:: Records supplied ::

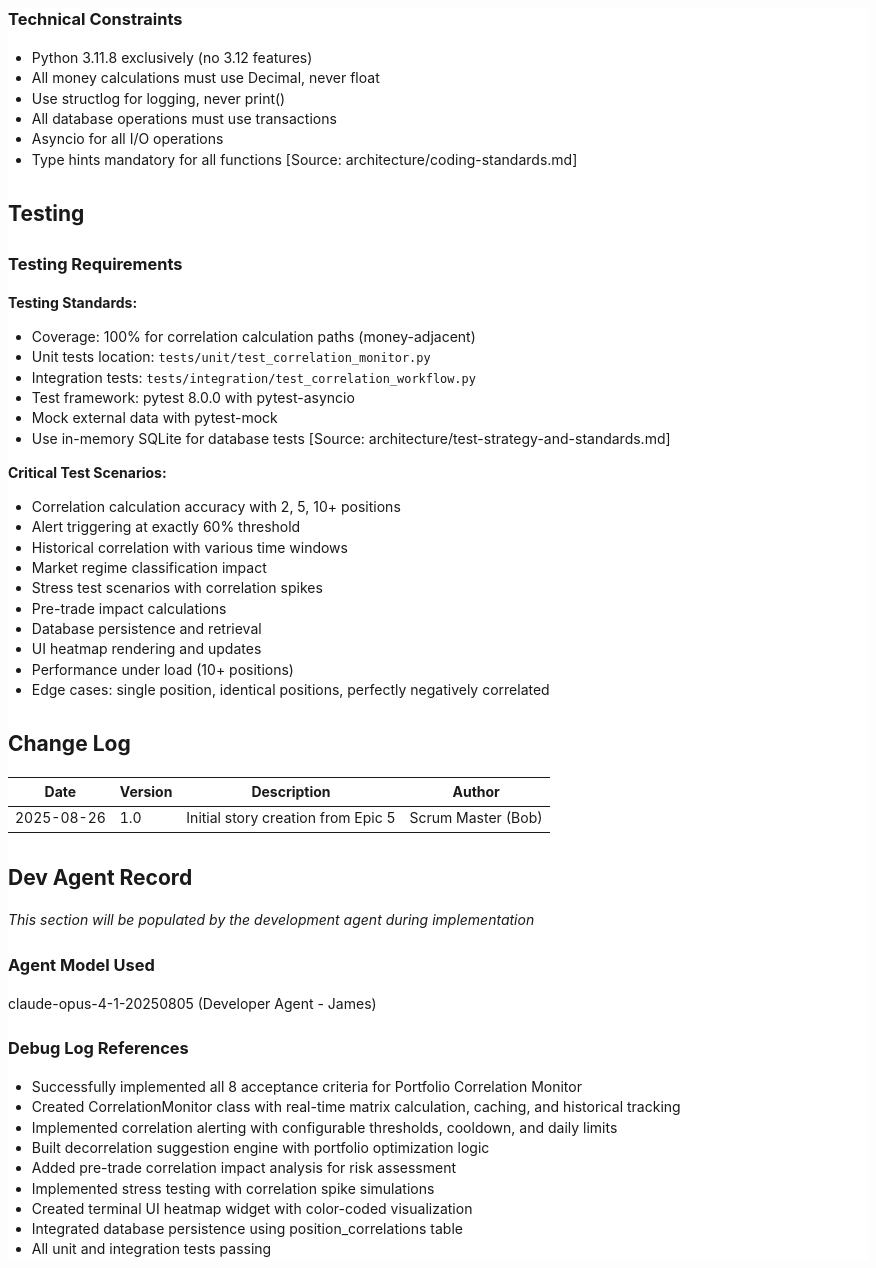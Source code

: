 ### Technical Constraints
- Python 3.11.8 exclusively (no 3.12 features)
- All money calculations must use Decimal, never float
- Use structlog for logging, never print()
- All database operations must use transactions
- Asyncio for all I/O operations
- Type hints mandatory for all functions
[Source: architecture/coding-standards.md]

## Testing

### Testing Requirements
**Testing Standards:**
- Coverage: 100% for correlation calculation paths (money-adjacent)
- Unit tests location: `tests/unit/test_correlation_monitor.py`
- Integration tests: `tests/integration/test_correlation_workflow.py`
- Test framework: pytest 8.0.0 with pytest-asyncio
- Mock external data with pytest-mock
- Use in-memory SQLite for database tests
[Source: architecture/test-strategy-and-standards.md]

**Critical Test Scenarios:**
- Correlation calculation accuracy with 2, 5, 10+ positions
- Alert triggering at exactly 60% threshold
- Historical correlation with various time windows
- Market regime classification impact
- Stress test scenarios with correlation spikes
- Pre-trade impact calculations
- Database persistence and retrieval
- UI heatmap rendering and updates
- Performance under load (10+ positions)
- Edge cases: single position, identical positions, perfectly negatively correlated

## Change Log
| Date | Version | Description | Author |
|------|---------|-------------|---------|
| 2025-08-26 | 1.0 | Initial story creation from Epic 5 | Scrum Master (Bob) |

## Dev Agent Record
*This section will be populated by the development agent during implementation*
### Agent Model Used
claude-opus-4-1-20250805 (Developer Agent - James)

### Debug Log References
- Successfully implemented all 8 acceptance criteria for Portfolio Correlation Monitor
- Created CorrelationMonitor class with real-time matrix calculation, caching, and historical tracking
- Implemented correlation alerting with configurable thresholds, cooldown, and daily limits
- Built decorrelation suggestion engine with portfolio optimization logic
- Added pre-trade correlation impact analysis for risk assessment
- Implemented stress testing with correlation spike simulations
- Created terminal UI heatmap widget with color-coded visualization
- Integrated database persistence using position_correlations table
- All unit and integration tests passing
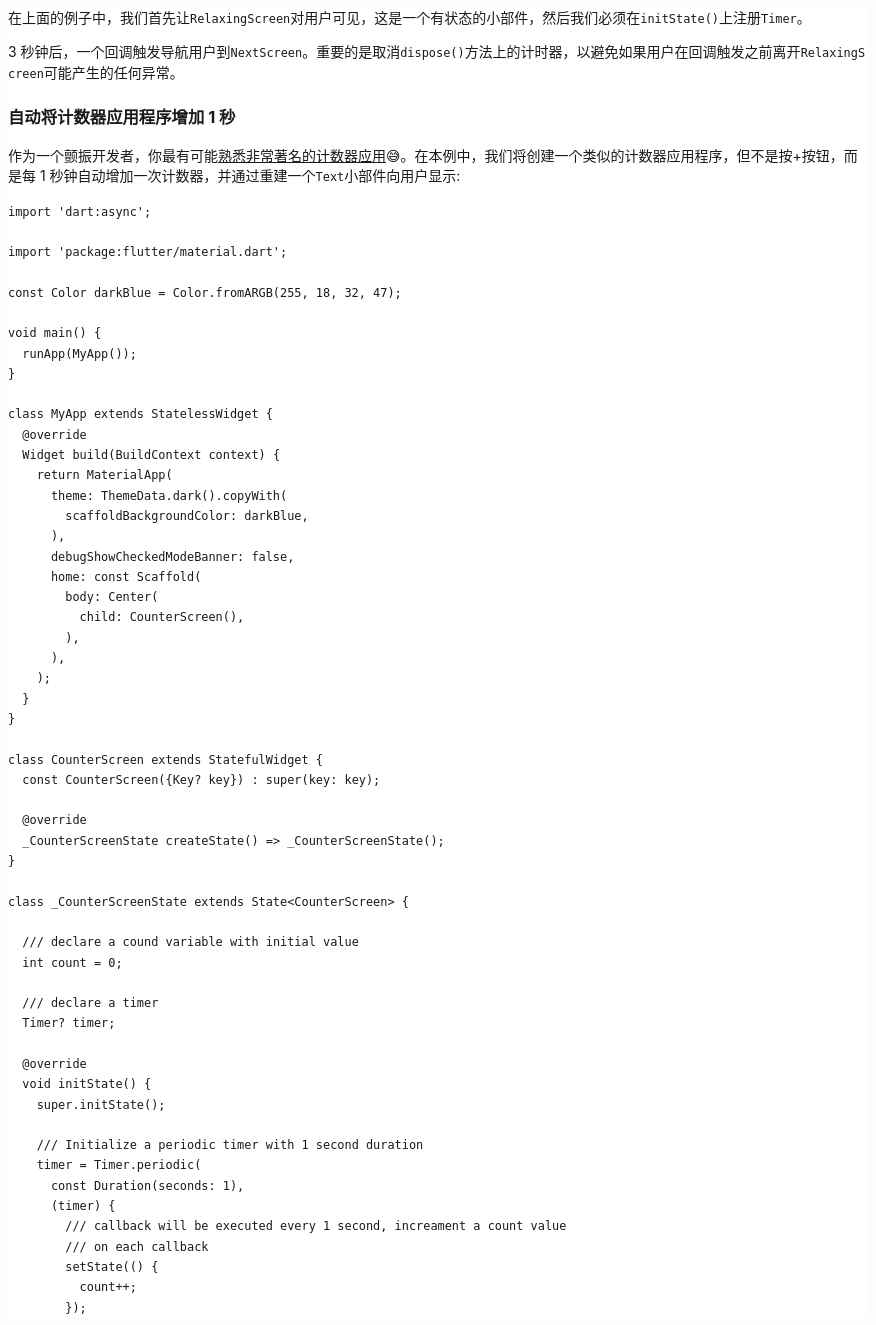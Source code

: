在上面的例子中，我们首先让`RelaxingScreen`对用户可见，这是一个有状态的小部件，然后我们必须在`initState()`上注册`Timer`。

3 秒钟后，一个回调触发导航用户到`NextScreen`。重要的是取消`dispose()`方法上的计时器，以避免如果用户在回调触发之前离开`RelaxingScreen`可能产生的任何异常。

### 自动将计数器应用程序增加 1 秒

作为一个颤振开发者，你最有可能[熟悉非常著名的计数器应用](https://blog.logrocket.com/whats-new-in-flutter-2-5/#new-app-template)😅。在本例中，我们将创建一个类似的计数器应用程序，但不是按+按钮，而是每 1 秒钟自动增加一次计数器，并通过重建一个`Text`小部件向用户显示:

```
import 'dart:async';

import 'package:flutter/material.dart';

const Color darkBlue = Color.fromARGB(255, 18, 32, 47);

void main() {
  runApp(MyApp());
}

class MyApp extends StatelessWidget {
  @override
  Widget build(BuildContext context) {
    return MaterialApp(
      theme: ThemeData.dark().copyWith(
        scaffoldBackgroundColor: darkBlue,
      ),
      debugShowCheckedModeBanner: false,
      home: const Scaffold(
        body: Center(
          child: CounterScreen(),
        ),
      ),
    );
  }
}

class CounterScreen extends StatefulWidget {
  const CounterScreen({Key? key}) : super(key: key);

  @override
  _CounterScreenState createState() => _CounterScreenState();
}

class _CounterScreenState extends State<CounterScreen> {

  /// declare a cound variable with initial value
  int count = 0;

  /// declare a timer
  Timer? timer;

  @override
  void initState() {
    super.initState();

    /// Initialize a periodic timer with 1 second duration
    timer = Timer.periodic(
      const Duration(seconds: 1),
      (timer) {
        /// callback will be executed every 1 second, increament a count value 
        /// on each callback
        setState(() {
          count++;
        });
```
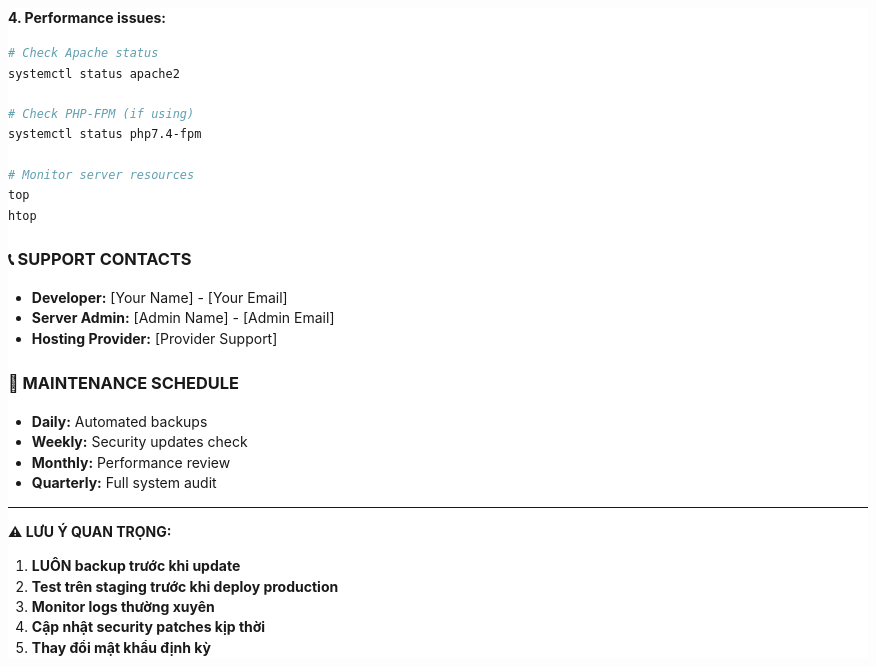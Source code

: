 **4. Performance issues:**
```bash
# Check Apache status
systemctl status apache2

# Check PHP-FPM (if using)
systemctl status php7.4-fpm

# Monitor server resources
top
htop
```

### 📞 SUPPORT CONTACTS
- **Developer:** [Your Name] - [Your Email]
- **Server Admin:** [Admin Name] - [Admin Email]
- **Hosting Provider:** [Provider Support]

### 📝 MAINTENANCE SCHEDULE
- **Daily:** Automated backups
- **Weekly:** Security updates check
- **Monthly:** Performance review
- **Quarterly:** Full system audit

---
**⚠️ LƯU Ý QUAN TRỌNG:**
1. **LUÔN backup trước khi update**
2. **Test trên staging trước khi deploy production**
3. **Monitor logs thường xuyên**
4. **Cập nhật security patches kịp thời**
5. **Thay đổi mật khẩu định kỳ**
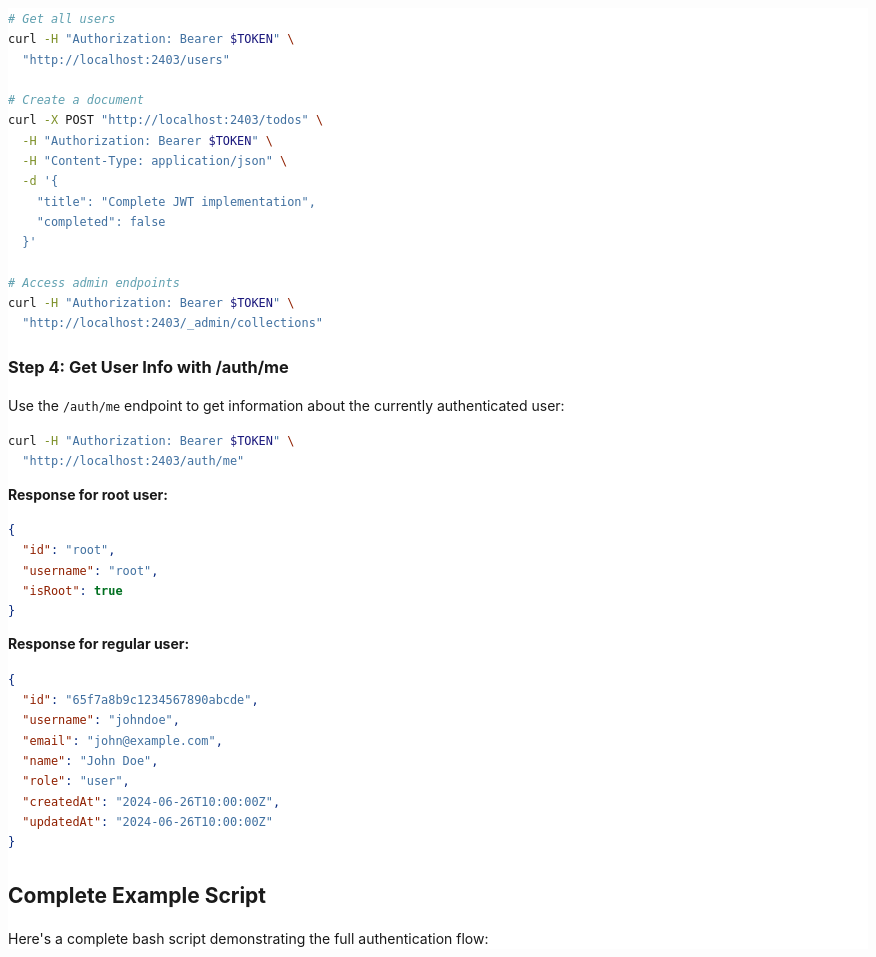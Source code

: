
 ```bash
# Get all users
curl -H "Authorization: Bearer $TOKEN" \
  "http://localhost:2403/users"

# Create a document
curl -X POST "http://localhost:2403/todos" \
  -H "Authorization: Bearer $TOKEN" \
  -H "Content-Type: application/json" \
  -d '{
    "title": "Complete JWT implementation",
    "completed": false
  }'

# Access admin endpoints
curl -H "Authorization: Bearer $TOKEN" \
  "http://localhost:2403/_admin/collections"
```

### Step 4: Get User Info with /auth/me

Use the `/auth/me` endpoint to get information about the currently authenticated user:

```bash
curl -H "Authorization: Bearer $TOKEN" \
  "http://localhost:2403/auth/me"
```

**Response for root user:**
```json
{
  "id": "root",
  "username": "root",
  "isRoot": true
}
```

**Response for regular user:**
```json
{
  "id": "65f7a8b9c1234567890abcde",
  "username": "johndoe",
  "email": "john@example.com",
  "name": "John Doe",
  "role": "user",
  "createdAt": "2024-06-26T10:00:00Z",
  "updatedAt": "2024-06-26T10:00:00Z"
}
```

## Complete Example Script

Here's a complete bash script demonstrating the full authentication flow:
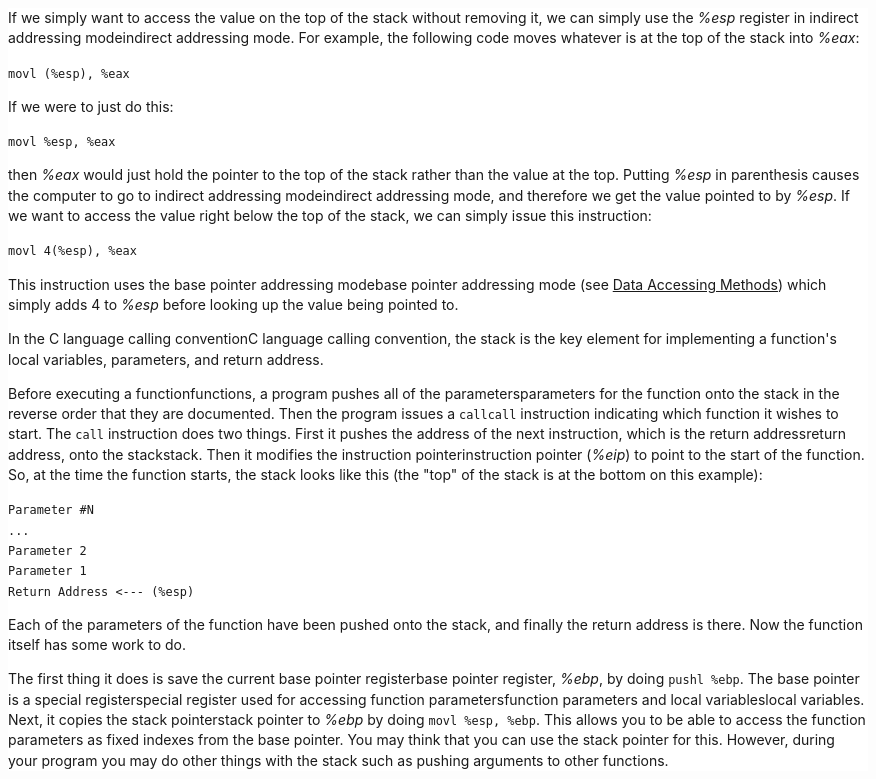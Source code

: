 If we simply want to access the value on the top of the stack without
removing it, we can simply use the *%esp* register in indirect
addressing modeindirect addressing mode. For example, the following code
moves whatever is at the top of the stack into *%eax*:

    movl (%esp), %eax

If we were to just do this:

    movl %esp, %eax

then *%eax* would just hold the pointer to the top of the stack rather
than the value at the top. Putting *%esp* in parenthesis causes the
computer to go to indirect addressing modeindirect addressing mode, and
therefore we get the value pointed to by *%esp*. If we want to access
the value right below the top of the stack, we can simply issue this
instruction:

    movl 4(%esp), %eax

This instruction uses the base pointer addressing modebase pointer
addressing mode (see [Data Accessing Methods](#data-accessing-methods))
which simply adds 4 to *%esp* before looking up the value being pointed
to.

In the C language calling conventionC language calling convention, the
stack is the key element for implementing a function's local variables,
parameters, and return address.

Before executing a functionfunctions, a program pushes all of the
parametersparameters for the function onto the stack in the reverse
order that they are documented. Then the program issues a `callcall`
instruction indicating which function it wishes to start. The `call`
instruction does two things. First it pushes the address of the next
instruction, which is the return addressreturn address, onto the
stackstack. Then it modifies the instruction pointerinstruction pointer
(*%eip*) to point to the start of the function. So, at the time the
function starts, the stack looks like this (the "top" of the stack is at
the bottom on this example):

    Parameter #N
    ...
    Parameter 2
    Parameter 1
    Return Address <--- (%esp)

Each of the parameters of the function have been pushed onto the stack,
and finally the return address is there. Now the function itself has
some work to do.

The first thing it does is save the current base pointer registerbase
pointer register, *%ebp*, by doing `pushl %ebp`. The base pointer is a
special registerspecial register used for accessing function
parametersfunction parameters and local variableslocal variables. Next,
it copies the stack pointerstack pointer to *%ebp* by doing
`movl %esp, %ebp`. This allows you to be able to access the function
parameters as fixed indexes from the base pointer. You may think that
you can use the stack pointer for this. However, during your program you
may do other things with the stack such as pushing arguments to other
functions.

:::

What is being asked:
In the listing above, find the line with "5. **Thay đổi mật khẩu định kỳ**" and the line with "therefore we get". Copy exactly those two and every line between, without the pictures.

Final answer:
5. **Thay đổi mật khẩu định kỳ**
Source code

:
 ```bash
# Get all users
curl -H "Authorization: Bearer $TOKEN" \
  "http://localhost:2403/users"

# Create a document
curl -X POST "http://localhost:2403/todos" \
  -H "Authorization: Bearer $TOKEN" \
  -H "Content-Type: application/json" \
  -d '{
    "title": "Complete JWT implementation",
    "completed": false
  }'

# Access admin endpoints
curl -H "Authorization: Bearer $TOKEN" \
  "http://localhost:2403/_admin/collections"
```

### Step 4: Get User Info with /auth/me

Use the `/auth/me` endpoint to get information about the currently authenticated user:

```bash
curl -H "Authorization: Bearer $TOKEN" \
  "http://localhost:2403/auth/me"
```

**Response for root user:**
```json
{
  "id": "root",
  "username": "root",
  "isRoot": true
}
```

**Response for regular user:**
```json
{
  "id": "65f7a8b9c1234567890abcde",
  "username": "johndoe",
  "email": "john@example.com",
  "name": "John Doe",
  "role": "user",
  "createdAt": "2024-06-26T10:00:00Z",
  "updatedAt": "2024-06-26T10:00:00Z"
}
```

## Complete Example Script

Here's a complete bash script demonstrating the full authentication flow:
Source code

: If we simply want to access the value on the top of the stack without
removing it, we can simply use the *%esp* register in indirect
addressing modeindirect addressing mode. For example, the following code
moves whatever is at the top of the stack into *%eax*:

    movl (%esp), %eax

If we were to just do this:

    movl %esp, %eax

then *%eax* would just hold the pointer to the top of the stack rather
than the value at the top. Putting *%esp* in parenthesis causes the
computer to go to indirect addressing modeindirect addressing mode, and
therefore we get the value pointed to by *%esp*. If we want to access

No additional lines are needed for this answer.